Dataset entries
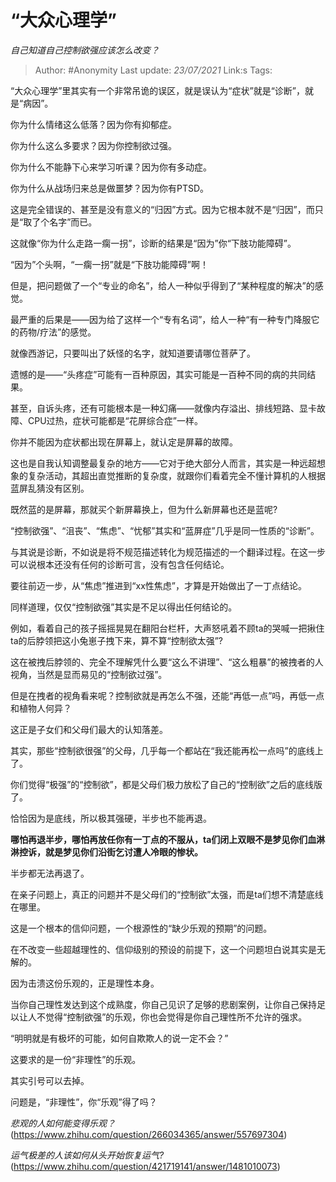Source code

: # “大众心理学”
*自己知道自己控制欲强应该怎么改变？*

> Author: #Anonymity
> Last update: *23/07/2021* 
> Link:s
> Tags:   



“大众心理学”里其实有一个非常吊诡的误区，就是误认为“症状”就是“诊断”，就是“病因”。

你为什么情绪这么低落？因为你有抑郁症。

你为什么这么多要求？因为你控制欲过强。

你为什么不能静下心来学习听课？因为你有多动症。

你为什么从战场归来总是做噩梦？因为你有PTSD。

这是完全错误的、甚至是没有意义的“归因”方式。因为它根本就不是“归因”，而只是“取了个名字”而已。

这就像“你为什么走路一瘸一拐”，诊断的结果是“因为”你“下肢功能障碍”。

“因为”个头啊，“一瘸一拐”就是“下肢功能障碍”啊！

但是，把问题做了一个“专业的命名”，给人一种似乎得到了“某种程度的解决”的感觉。

最严重的后果是——因为给了这样一个“专有名词”，给人一种“有一种专门降服它的药物/疗法”的感觉。

就像西游记，只要叫出了妖怪的名字，就知道要请哪位菩萨了。

遗憾的是——“头疼症”可能有一百种原因，其实可能是一百种不同的病的共同结果。

甚至，自诉头疼，还有可能根本是一种幻痛——就像内存溢出、排线短路、显卡故障、CPU过热，症状可能都是“花屏综合症”一样。

你并不能因为症状都出现在屏幕上，就认定是屏幕的故障。

这也是自我认知调整最复杂的地方——它对于绝大部分人而言，其实是一种远超想象的复杂活动，其超出直觉推断的复杂度，就跟你们看着完全不懂计算机的人根据蓝屏乱猜没有区别。

既然蓝的是屏幕，那就买个新屏幕换上，但为什么新屏幕也还是蓝呢?

“控制欲强”、“沮丧”、“焦虑”、“忧郁”其实和“蓝屏症”几乎是同一性质的“诊断”。

与其说是诊断，不如说是将不规范描述转化为规范描述的一个翻译过程。在这一步可以说根本还没有任何的诊断可言，没有包含任何结论。

要往前迈一步，从“焦虑”推进到“xx性焦虑”，才算是开始做出了一丁点结论。

同样道理，仅仅“控制欲强”其实是不足以得出任何结论的。

例如，看着自己的孩子摇摇晃晃在翻阳台栏杆，大声怒吼着不顾ta的哭喊一把揪住ta的后脖领把这小兔崽子拽下来，算不算“控制欲太强”?

这在被拽后脖领的、完全不理解凭什么要“这么不讲理”、“这么粗暴”的被拽者的人视角，当然是显而易见的“控制欲过强”。

但是在拽者的视角看来呢？控制欲就是再怎么不强，还能“再低一点”吗，再低一点和植物人何异？

这正是子女们和父母们最大的认知落差。

其实，那些“控制欲很强”的父母，几乎每一个都站在“我还能再松一点吗”的底线上了。

你们觉得“极强”的“控制欲”，都是父母们极力放松了自己的“控制欲”之后的底线版了。

恰恰因为是底线，所以极其强硬，半步也不能再退。

**哪怕再退半步，哪怕再放任你有一丁点的不服从，ta们闭上双眼不是梦见你们血淋淋控诉，就是梦见你们沿街乞讨遭人冷眼的惨状。**

半步都无法再退了。

在亲子问题上，真正的问题并不是父母们的“控制欲”太强，而是ta们想不清楚底线在哪里。

这是一个根本的信仰问题，一个根源性的“缺少乐观的预期”的问题。

在不改变一些超越理性的、信仰级别的预设的前提下，这一个问题坦白说其实是无解的。

因为击溃这份乐观的，正是理性本身。

当你自己理性发达到这个成熟度，你自己见识了足够的悲剧案例，让你自己保持足以让人不觉得“控制欲强”的乐观，你也会觉得是你自己理性所不允许的强求。

“明明就是有极坏的可能，如何自欺欺人的说一定不会？”

这要求的是一份“非理性”的乐观。

其实引号可以去掉。

问题是，“非理性”，你“乐观”得了吗？

*悲观的人如何能变得乐观？*(https://www.zhihu.com/question/266034365/answer/557697304)  


*运气极差的人该如何从头开始恢复运气?*(https://www.zhihu.com/question/421719141/answer/1481010073)

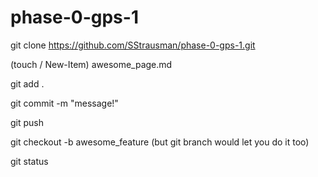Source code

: phase-0-gps-1
=============
git clone https://github.com/SStrausman/phase-0-gps-1.git

(touch / New-Item) awesome_page.md

git add .

git commit -m "message!"

git push

git checkout -b awesome_feature
  (but git branch would let you do it too)

git status
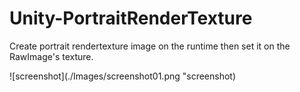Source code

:# Unity-PortraitRenderTexture

Create portrait rendertexture image on the runtime then set it on the RawImage's texture.

![screenshot](./Images/screenshot01.png "screenshot)
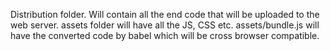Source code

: Distribution folder.
Will contain all the end code that will be uploaded to the web server.
assets folder will have all the JS, CSS etc.
assets/bundle.js will have the converted code by babel which will be cross browser compatible.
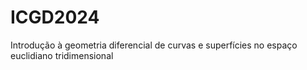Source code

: # ICGD2024
Introdução à geometria diferencial de curvas e superfícies no espaço euclidiano tridimensional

EXERCISE OBJECTIVE |
Return the entries verbatim, pictures excluded.

RESULT |
Source code

: # “大众心理学”
*自己知道自己控制欲强应该怎么改变？*

> Author: #Anonymity
> Last update: *23/07/2021* 
> Link:s
> Tags:   



“大众心理学”里其实有一个非常吊诡的误区，就是误认为“症状”就是“诊断”，就是“病因”。

你为什么情绪这么低落？因为你有抑郁症。

你为什么这么多要求？因为你控制欲过强。

你为什么不能静下心来学习听课？因为你有多动症。

你为什么从战场归来总是做噩梦？因为你有PTSD。

这是完全错误的、甚至是没有意义的“归因”方式。因为它根本就不是“归因”，而只是“取了个名字”而已。

这就像“你为什么走路一瘸一拐”，诊断的结果是“因为”你“下肢功能障碍”。

“因为”个头啊，“一瘸一拐”就是“下肢功能障碍”啊！

但是，把问题做了一个“专业的命名”，给人一种似乎得到了“某种程度的解决”的感觉。

最严重的后果是——因为给了这样一个“专有名词”，给人一种“有一种专门降服它的药物/疗法”的感觉。

就像西游记，只要叫出了妖怪的名字，就知道要请哪位菩萨了。

遗憾的是——“头疼症”可能有一百种原因，其实可能是一百种不同的病的共同结果。

甚至，自诉头疼，还有可能根本是一种幻痛——就像内存溢出、排线短路、显卡故障、CPU过热，症状可能都是“花屏综合症”一样。

你并不能因为症状都出现在屏幕上，就认定是屏幕的故障。

这也是自我认知调整最复杂的地方——它对于绝大部分人而言，其实是一种远超想象的复杂活动，其超出直觉推断的复杂度，就跟你们看着完全不懂计算机的人根据蓝屏乱猜没有区别。

既然蓝的是屏幕，那就买个新屏幕换上，但为什么新屏幕也还是蓝呢?

“控制欲强”、“沮丧”、“焦虑”、“忧郁”其实和“蓝屏症”几乎是同一性质的“诊断”。

与其说是诊断，不如说是将不规范描述转化为规范描述的一个翻译过程。在这一步可以说根本还没有任何的诊断可言，没有包含任何结论。

要往前迈一步，从“焦虑”推进到“xx性焦虑”，才算是开始做出了一丁点结论。

同样道理，仅仅“控制欲强”其实是不足以得出任何结论的。

例如，看着自己的孩子摇摇晃晃在翻阳台栏杆，大声怒吼着不顾ta的哭喊一把揪住ta的后脖领把这小兔崽子拽下来，算不算“控制欲太强”?

这在被拽后脖领的、完全不理解凭什么要“这么不讲理”、“这么粗暴”的被拽者的人视角，当然是显而易见的“控制欲过强”。

但是在拽者的视角看来呢？控制欲就是再怎么不强，还能“再低一点”吗，再低一点和植物人何异？

这正是子女们和父母们最大的认知落差。

其实，那些“控制欲很强”的父母，几乎每一个都站在“我还能再松一点吗”的底线上了。

你们觉得“极强”的“控制欲”，都是父母们极力放松了自己的“控制欲”之后的底线版了。

恰恰因为是底线，所以极其强硬，半步也不能再退。

**哪怕再退半步，哪怕再放任你有一丁点的不服从，ta们闭上双眼不是梦见你们血淋淋控诉，就是梦见你们沿街乞讨遭人冷眼的惨状。**

半步都无法再退了。

在亲子问题上，真正的问题并不是父母们的“控制欲”太强，而是ta们想不清楚底线在哪里。

这是一个根本的信仰问题，一个根源性的“缺少乐观的预期”的问题。

在不改变一些超越理性的、信仰级别的预设的前提下，这一个问题坦白说其实是无解的。

因为击溃这份乐观的，正是理性本身。

当你自己理性发达到这个成熟度，你自己见识了足够的悲剧案例，让你自己保持足以让人不觉得“控制欲强”的乐观，你也会觉得是你自己理性所不允许的强求。

“明明就是有极坏的可能，如何自欺欺人的说一定不会？”

这要求的是一份“非理性”的乐观。

其实引号可以去掉。

问题是，“非理性”，你“乐观”得了吗？

*悲观的人如何能变得乐观？*(https://www.zhihu.com/question/266034365/answer/557697304)  


*运气极差的人该如何从头开始恢复运气?*(https://www.zhihu.com/question/421719141/answer/1481010073)

Source code

: phase-0-gps-1
=============
git clone https://github.com/SStrausman/phase-0-gps-1.git

(touch / New-Item) awesome_page.md

git add .

git commit -m "message!"

git push

git checkout -b awesome_feature
  (but git branch would let you do it too)

git status
Source code

:# Unity-PortraitRenderTexture

Create portrait rendertexture image on the runtime then set it on the RawImage's texture.

![screenshot](./Images/screenshot01.png "screenshot)
Source code

: Distribution folder.
Will contain all the end code that will be uploaded to the web server.
assets folder will have all the JS, CSS etc.
assets/bundle.js will have the converted code by babel which will be cross browser compatible.
Source code

: # ICGD2024
Introdução à geometria diferencial de curvas e superfícies no espaço euclidiano tridimensional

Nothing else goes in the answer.